A group of British phone-hacking victims plan to ask U.S. courts to look into possible "corrupt practices" at Rupert Murdoch's News Corp., a lawyer said Friday. The move could broaden the scope of a scandal that has shaken the mogul's international media empire.
British attorney Mark Lewis told The Associated Press that he had retained American lawyer Norman Siegel, who represents the families of many of those killed on Sept. 11, 2001, to take on News Corp. in the United States.
Lewis predicted that the first hearing could occur within two or three months. But Siegel downplayed the prospect of immediate action, telling AP that he'd only been asked "to explore whether there's legal options that can be brought."
Lewis "asked us to do the research, that's what we're doing," Siegel said.
The high-profile announcement — Lewis appeared on Sky News and BBC television around the same time that he spoke to the AP — seemed designed to instill fear in News Corp. shareholders.
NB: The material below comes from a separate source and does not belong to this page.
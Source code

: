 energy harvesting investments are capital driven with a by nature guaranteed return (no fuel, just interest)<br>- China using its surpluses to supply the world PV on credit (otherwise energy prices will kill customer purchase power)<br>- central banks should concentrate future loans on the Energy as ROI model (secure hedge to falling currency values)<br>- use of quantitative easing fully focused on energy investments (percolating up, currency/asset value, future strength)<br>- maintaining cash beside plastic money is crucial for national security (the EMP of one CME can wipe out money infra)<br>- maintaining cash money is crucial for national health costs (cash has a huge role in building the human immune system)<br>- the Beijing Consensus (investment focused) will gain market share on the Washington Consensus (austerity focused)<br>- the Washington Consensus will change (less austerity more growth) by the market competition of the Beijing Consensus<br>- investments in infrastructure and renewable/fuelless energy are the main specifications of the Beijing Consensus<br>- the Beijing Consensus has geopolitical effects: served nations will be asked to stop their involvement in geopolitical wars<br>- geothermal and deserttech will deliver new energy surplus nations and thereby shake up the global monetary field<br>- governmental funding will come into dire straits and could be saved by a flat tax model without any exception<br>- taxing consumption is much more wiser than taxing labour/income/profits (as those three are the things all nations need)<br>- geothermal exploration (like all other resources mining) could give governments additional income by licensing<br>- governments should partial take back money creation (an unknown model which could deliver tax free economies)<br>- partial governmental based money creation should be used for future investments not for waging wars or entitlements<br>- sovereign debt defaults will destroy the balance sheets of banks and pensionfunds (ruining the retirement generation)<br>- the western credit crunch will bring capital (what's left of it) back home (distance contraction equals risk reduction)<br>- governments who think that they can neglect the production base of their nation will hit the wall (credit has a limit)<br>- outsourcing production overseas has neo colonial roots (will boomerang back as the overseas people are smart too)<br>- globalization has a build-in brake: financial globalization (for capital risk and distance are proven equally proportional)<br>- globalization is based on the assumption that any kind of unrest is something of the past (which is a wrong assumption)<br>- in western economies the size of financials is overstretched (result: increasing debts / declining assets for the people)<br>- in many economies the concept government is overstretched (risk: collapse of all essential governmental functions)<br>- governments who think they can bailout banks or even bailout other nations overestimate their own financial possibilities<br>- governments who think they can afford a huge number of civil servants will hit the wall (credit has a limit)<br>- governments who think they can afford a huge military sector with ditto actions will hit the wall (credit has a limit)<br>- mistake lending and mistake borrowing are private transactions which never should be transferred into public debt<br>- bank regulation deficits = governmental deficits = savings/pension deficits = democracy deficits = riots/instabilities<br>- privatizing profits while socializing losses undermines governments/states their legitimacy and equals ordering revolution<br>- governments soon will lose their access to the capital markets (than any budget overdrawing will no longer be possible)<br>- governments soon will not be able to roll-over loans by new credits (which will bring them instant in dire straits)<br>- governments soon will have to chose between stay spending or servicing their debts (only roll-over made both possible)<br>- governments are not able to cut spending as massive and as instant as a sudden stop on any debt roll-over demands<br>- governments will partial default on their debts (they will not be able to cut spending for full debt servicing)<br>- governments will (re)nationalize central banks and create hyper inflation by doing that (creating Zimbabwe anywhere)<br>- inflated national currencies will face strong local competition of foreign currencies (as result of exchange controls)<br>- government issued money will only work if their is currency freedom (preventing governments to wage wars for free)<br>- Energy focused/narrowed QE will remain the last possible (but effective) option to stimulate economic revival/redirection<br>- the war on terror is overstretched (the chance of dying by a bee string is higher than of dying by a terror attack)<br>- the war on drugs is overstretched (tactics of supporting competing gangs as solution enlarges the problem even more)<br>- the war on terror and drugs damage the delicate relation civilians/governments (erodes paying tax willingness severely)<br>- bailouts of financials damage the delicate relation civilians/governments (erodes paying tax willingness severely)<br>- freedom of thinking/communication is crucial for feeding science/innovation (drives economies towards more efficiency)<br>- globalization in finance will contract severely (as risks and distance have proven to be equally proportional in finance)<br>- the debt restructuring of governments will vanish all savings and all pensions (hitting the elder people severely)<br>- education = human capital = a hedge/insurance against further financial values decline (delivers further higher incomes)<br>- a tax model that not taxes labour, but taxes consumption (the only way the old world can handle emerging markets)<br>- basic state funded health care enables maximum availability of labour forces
Lewis took care to note that damages awarded in the United States were "far higher" than anything than he might win in the English court system.
News Corp. declined comment.
Lewis revealed few details of his planned legal action, though he did say the case being pursued was not related to rumors that Sept. 11 victims were hacked by reporters at the News of the World tabloid, which was shut by News Corp. in July.
The now-defunct tabloid is accused of systematically intercepting private voice mail of Britons in the public eye, including, most notoriously, a teenage murder victim whose family Lewis now represents.
Lewis suggested that legal action might begin by taking depositions from various News Corp. officials.
"They will be looking at News Corp.'s liability for actions by its subsidiaries," he told Sky News television. "It will raise issues of corporate governance and control by the parent company over its subsidiaries."
In the U.S., Murdoch's News Corp. is best known for owning media properties such as Fox News Channel, The New York Post and The Wall Street Journal. The New York-based company declined to comment Friday.
Britain has been inflamed by allegations that the News of the World hacked people's phones in its quest for scoops.
Along with spurring the closure of the 168-year-old tabloid, the growing scandal has prompted the resignations of two of Scotland Yard's most senior officers and the prime minister's top media aide.
Murdoch's planned multibillion pound (dollar) takeover deal for satellite broadcaster BSkyB Ltd. was scuppered by the scandal, and his company faces millions in damages as those who've been spied upon continue to come forward.
The scandal has spurred outrage on the other side of the Atlantic as well, particularly after the Daily Mirror, a rival to Murdoch's The Sun, alleged that Sept. 11 victims may have been among the News of the World's targets.
No evidence to support the claim has yet been produced, and News Corp. has dismissed it as "anonymous speculation."